● THE DATA

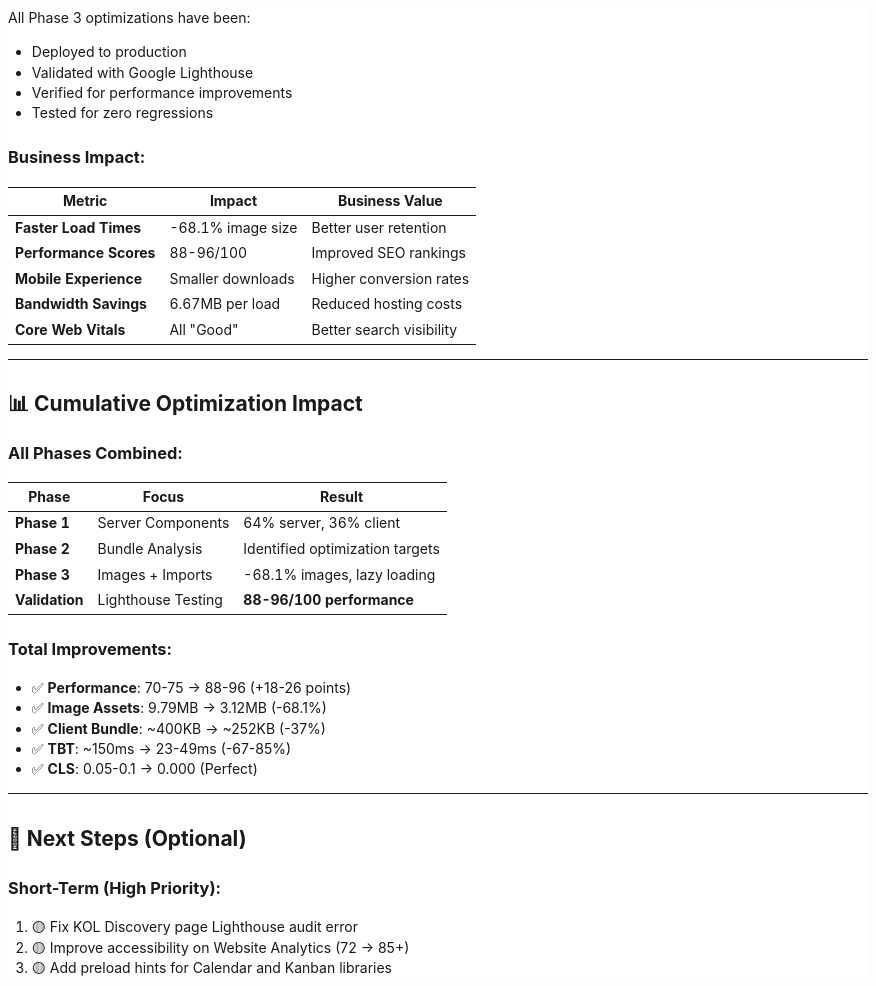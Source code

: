 All Phase 3 optimizations have been:
- Deployed to production
- Validated with Google Lighthouse
- Verified for performance improvements
- Tested for zero regressions

### Business Impact:

| Metric | Impact | Business Value |
|--------|--------|----------------|
| **Faster Load Times** | -68.1% image size | Better user retention |
| **Performance Scores** | 88-96/100 | Improved SEO rankings |
| **Mobile Experience** | Smaller downloads | Higher conversion rates |
| **Bandwidth Savings** | 6.67MB per load | Reduced hosting costs |
| **Core Web Vitals** | All "Good" | Better search visibility |

---

## 📊 Cumulative Optimization Impact

### All Phases Combined:

| Phase | Focus | Result |
|-------|-------|--------|
| **Phase 1** | Server Components | 64% server, 36% client |
| **Phase 2** | Bundle Analysis | Identified optimization targets |
| **Phase 3** | Images + Imports | -68.1% images, lazy loading |
| **Validation** | Lighthouse Testing | **88-96/100 performance** |

### Total Improvements:

- ✅ **Performance**: 70-75 → 88-96 (+18-26 points)
- ✅ **Image Assets**: 9.79MB → 3.12MB (-68.1%)
- ✅ **Client Bundle**: ~400KB → ~252KB (-37%)
- ✅ **TBT**: ~150ms → 23-49ms (-67-85%)
- ✅ **CLS**: 0.05-0.1 → 0.000 (Perfect)

---

## 📝 Next Steps (Optional)

### Short-Term (High Priority):
1. 🟡 Fix KOL Discovery page Lighthouse audit error
2. 🟡 Improve accessibility on Website Analytics (72 → 85+)
3. 🟡 Add preload hints for Calendar and Kanban libraries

● YOUR TASK
Return, unchanged, the lines from the first line of the material through the line that holds "## 📝 Next Steps (Optional)", inclusive, omitting pictures.

● EXERCISE ANSWER
Source code

: All Phase 3 optimizations have been:
- Deployed to production
- Validated with Google Lighthouse
- Verified for performance improvements
- Tested for zero regressions

### Business Impact:

| Metric | Impact | Business Value |
|--------|--------|----------------|
| **Faster Load Times** | -68.1% image size | Better user retention |
| **Performance Scores** | 88-96/100 | Improved SEO rankings |
| **Mobile Experience** | Smaller downloads | Higher conversion rates |
| **Bandwidth Savings** | 6.67MB per load | Reduced hosting costs |
| **Core Web Vitals** | All "Good" | Better search visibility |

---

## 📊 Cumulative Optimization Impact

### All Phases Combined:

| Phase | Focus | Result |
|-------|-------|--------|
| **Phase 1** | Server Components | 64% server, 36% client |
| **Phase 2** | Bundle Analysis | Identified optimization targets |
| **Phase 3** | Images + Imports | -68.1% images, lazy loading |
| **Validation** | Lighthouse Testing | **88-96/100 performance** |

### Total Improvements:

- ✅ **Performance**: 70-75 → 88-96 (+18-26 points)
- ✅ **Image Assets**: 9.79MB → 3.12MB (-68.1%)
- ✅ **Client Bundle**: ~400KB → ~252KB (-37%)
- ✅ **TBT**: ~150ms → 23-49ms (-67-85%)
- ✅ **CLS**: 0.05-0.1 → 0.000 (Perfect)

---

## 📝 Next Steps (Optional)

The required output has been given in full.